ITAGAKI Takahiro wrote:
> But the method has the above problem. So I suggest to use whether
> the right link points to the next adjacent page or not.
>     if (opaque->btpo_next != P_NONE && opaque->btpo_next != blkno + 1)
>         stat->fragments++;

Well, in that way, following two conditions,
   [1] [x] [2] [y] [3]
   [3] [x] [2] [y] [1]
will be calculated as same fragmentation ratio(100%), I can't agree
with that, because both will generate different costs while index scan
in the real world (I don't care about page splitting algorithm now).

If we think 'fragmentation' more strictly, the fragmentation ratio
should be calculated with 'distance' and 'direction' of the block
ordering and positions, because
   [1] [x] [y] [z] [2]
   [2] [x] [y] [1] [z]
have different costs each.

However, in such way, if I get '57.6%' as a fragmentation radio,
what does it mean? What can I do next?
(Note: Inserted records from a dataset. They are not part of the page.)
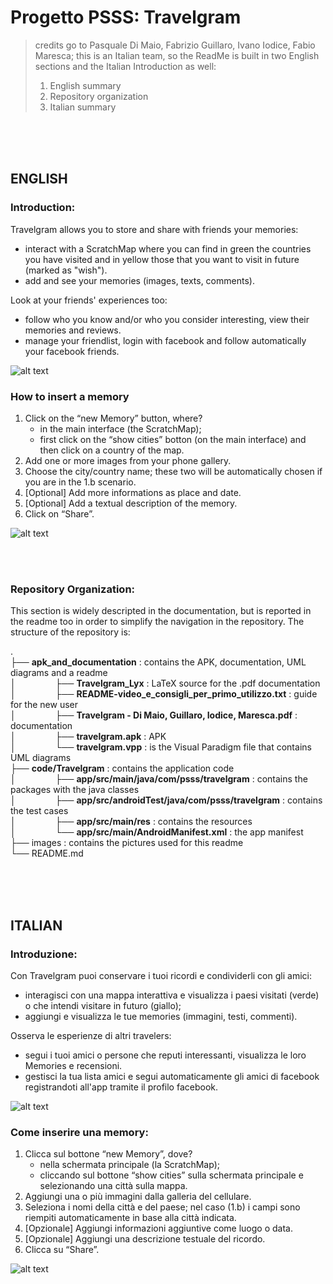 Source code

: # Progetto PSSS: Travelgram

> credits go to Pasquale Di Maio, Fabrizio Guillaro, Ivano Iodice, Fabio Maresca;  this is an Italian team, so the ReadMe is built in two English sections and the Italian Introduction as well: 
> 1. English summary
> 2. Repository organization
> 3. Italian summary

<br />
<br />
<br />


## ENGLISH

### Introduction:

Travelgram allows you to store and share with friends your memories:
- interact with a ScratchMap where you can find in green the countries you have visited and in yellow those that you want to visit in future (marked as "wish").
- add and see your memories (images, texts, comments).

Look at your friends' experiences too:
- follow who you know and/or who you consider interesting, view their memories and reviews.
- manage your friendlist, login with facebook and follow automatically your facebook friends.

![alt text](https://github.com/fabiom95/ProgettoPSSS_Travelgram/blob/master/images/Immagine_interfaccia.png)



### How to insert a memory

1. Click on the “new Memory” button, where?
   - in the main interface (the ScratchMap);
   - first click on the “show cities” botton (on the main interface) and then click on a country of the map.
2. Add one or more images from your phone gallery.
3. Choose the city/country name; these two will be automatically chosen if you are in the 1.b scenario.
4. [Optional] Add more informations as place and date.
5. [Optional] Add a textual description of the memory. 
6. Click on “Share”.

![alt text](https://github.com/fabiom95/ProgettoPSSS_Travelgram/blob/master/images/UseCase_InserisciMemory.png)


<br />
<br />


### Repository Organization:

This section is widely descripted in the documentation, but is reported in the readme too in order to simplify the navigation in the repository.
The structure of the repository is:

.<br />
├── **apk_and_documentation** : contains the APK, documentation, UML diagrams and a readme<br />
│&nbsp; &nbsp; &nbsp; &nbsp; &nbsp; &nbsp; &nbsp; &nbsp;   ├── **Travelgram_Lyx** : LaTeX source for the .pdf documentation<br />
│&nbsp; &nbsp; &nbsp; &nbsp; &nbsp; &nbsp; &nbsp; &nbsp;   ├── **README-video_e_consigli_per_primo_utilizzo.txt** : guide for the new user<br />
│&nbsp; &nbsp; &nbsp; &nbsp; &nbsp; &nbsp; &nbsp; &nbsp;   ├── **Travelgram - Di Maio, Guillaro, Iodice, Maresca.pdf** : documentation<br />
│&nbsp; &nbsp; &nbsp; &nbsp; &nbsp; &nbsp; &nbsp; &nbsp;   ├── **travelgram.apk** : APK<br />
│&nbsp; &nbsp; &nbsp; &nbsp; &nbsp; &nbsp; &nbsp; &nbsp;   └── **travelgram.vpp** : is the Visual Paradigm file that contains UML diagrams<br />
├── **code/Travelgram** : contains the application code<br /> 
│&nbsp; &nbsp; &nbsp; &nbsp; &nbsp; &nbsp; &nbsp; &nbsp;   ├── **app/src/main/java/com/psss/travelgram** : contains the packages with the java classes<br />
│&nbsp; &nbsp; &nbsp; &nbsp; &nbsp; &nbsp; &nbsp; &nbsp;   ├── **app/src/androidTest/java/com/psss/travelgram** : contains the test cases<br />
│&nbsp; &nbsp; &nbsp; &nbsp; &nbsp; &nbsp; &nbsp; &nbsp;   ├── **app/src/main/res** : contains the resources<br />
│&nbsp; &nbsp; &nbsp; &nbsp; &nbsp; &nbsp; &nbsp; &nbsp;   └── **app/src/main/AndroidManifest.xml** : the app manifest<br />
├── images : contains the pictures used for this readme<br />
└── README.md<br />


     
<br />
<br />
<br />

## ITALIAN

### Introduzione:

Con Travelgram puoi conservare i tuoi ricordi e condividerli con gli amici:
- interagisci con una mappa interattiva e visualizza i paesi visitati (verde) o che intendi visitare in futuro (giallo);
- aggiungi e visualizza le tue memories (immagini, testi, commenti).

Osserva le esperienze di altri travelers: 
- segui i tuoi amici o persone che reputi interessanti, visualizza le loro Memories e recensioni.
- gestisci la tua lista amici e segui automaticamente gli amici di facebook registrandoti all'app tramite il profilo facebook.

![alt text](https://github.com/fabiom95/ProgettoPSSS_Travelgram/blob/master/images/Immagine_interfaccia.png)



### Come inserire una memory:

1. Clicca sul bottone “new Memory”, dove?
   - nella schermata principale (la ScratchMap);
   - cliccando sul bottone “show cities” sulla schermata principale e selezionando una città sulla mappa.
2. Aggiungi una o più immagini dalla galleria del cellulare.
3. Seleziona i nomi della città e del paese; nel caso (1.b) i campi sono riempiti automaticamente in base alla città indicata.
4. [Opzionale] Aggiungi informazioni aggiuntive come luogo o data.
5. [Opzionale] Aggiungi una descrizione testuale del ricordo.
6. Clicca su “Share”.

![alt text](https://github.com/fabiom95/ProgettoPSSS_Travelgram/blob/master/images/UseCase_InserisciMemory.png)

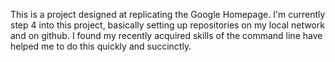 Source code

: This is a project designed at replicating the Google Homepage. I'm currently step 4 into this project, basically setting up repositories on my local network and on github. I found my recently acquired skills of the command line have helped me to do this quickly and succinctly. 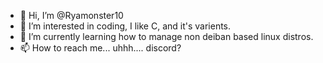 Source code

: - 👋 Hi, I’m @Ryamonster10
- 👀 I’m interested in coding, I like C, and it's varients.
- 🌱 I’m currently learning how to manage non deiban based linux distros.
- 📫 How to reach me... uhhh.... discord?
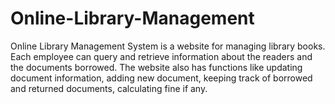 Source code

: # Online-Library-Management


Online Library Management System is a website for managing library books. Each employee can query and retrieve information about the readers and the documents borrowed. The website also has functions like updating document information, adding new document, keeping track of borrowed and returned documents, calculating fine if any.
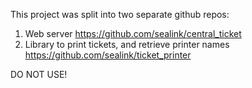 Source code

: This project was split into two separate github repos:

  1. Web server 
    https://github.com/sealink/central_ticket
  2. Library to print tickets, and retrieve printer names
    https://github.com/sealink/ticket_printer

DO NOT USE!


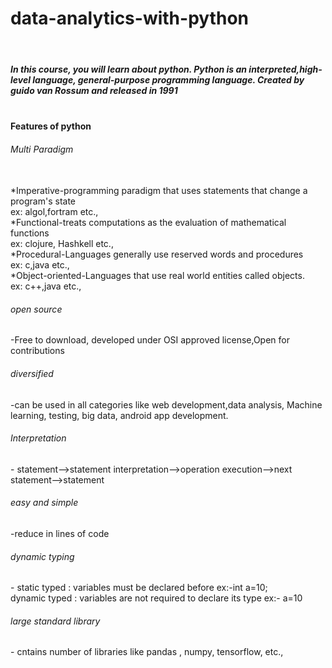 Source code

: # data-analytics-with-python
<br>
<h5>In this course, you will learn about python. Python is an interpreted,high-level language, general-purpose programming language. Created by guido van Rossum and released in 1991</h5><br>
<strong>Features of python</strong>
<br>
<h6>Multi Paradigm</h6><br>
  *Imperative-programming paradigm that uses statements that change a program's state<br>
    ex: algol,fortram etc.,<br>
  *Functional-treats computations as the evaluation of mathematical functions<br>
    ex: clojure, Hashkell etc.,<br>
  *Procedural-Languages generally use reserved words and procedures<br>
    ex: c,java etc.,<br>
  *Object-oriented-Languages that use real world entities called objects.<br>
    ex: c++,java etc.,<br>
<h6>open source</h6>-Free to download, developed under OSI approved license,Open for contributions<br>
<h6>diversified</h6>-can be used in all categories like web development,data analysis, Machine learning, testing, big data, android app development.<br>
<h6>Interpretation</h6> - statement-->statement interpretation-->operation execution-->next statement-->statement<br>
<h6>easy and simple</h6>-reduce in lines of code<br>
<h6>dynamic typing</h6> - static typed : variables must be declared before ex:-int a=10;<br>
                   dynamic typed : variables are not required to declare its type ex:- a=10<br>
<h6>large standard library</h6> - cntains number of libraries like pandas , numpy, tensorflow, etc.,<br>
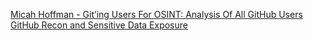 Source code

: [Micah Hoffman - Git’ing Users For OSINT: Analysis Of All GitHub Users](https://www.youtube.com/watch?v=1o236IUC0_s)
[GitHub Recon and Sensitive Data Exposure](https://www.youtube.com/watch?v=l0YsEk_59fQ)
Two cases (forward ordered blocks
with some gaps, and backward ordered blocks with some gaps) are clearly
different, but will result same radios.

Understanding and estimating real cost of the index scan is difficult.
So I want to think 'fragmentation radio' simply,
"How many backward seeks will occur while your index scan?".

I guess, in some cases, people will want to know more detailed information,
but most people need a tool which is easy to use and easy to understand.
And I believe present calculation is good enough.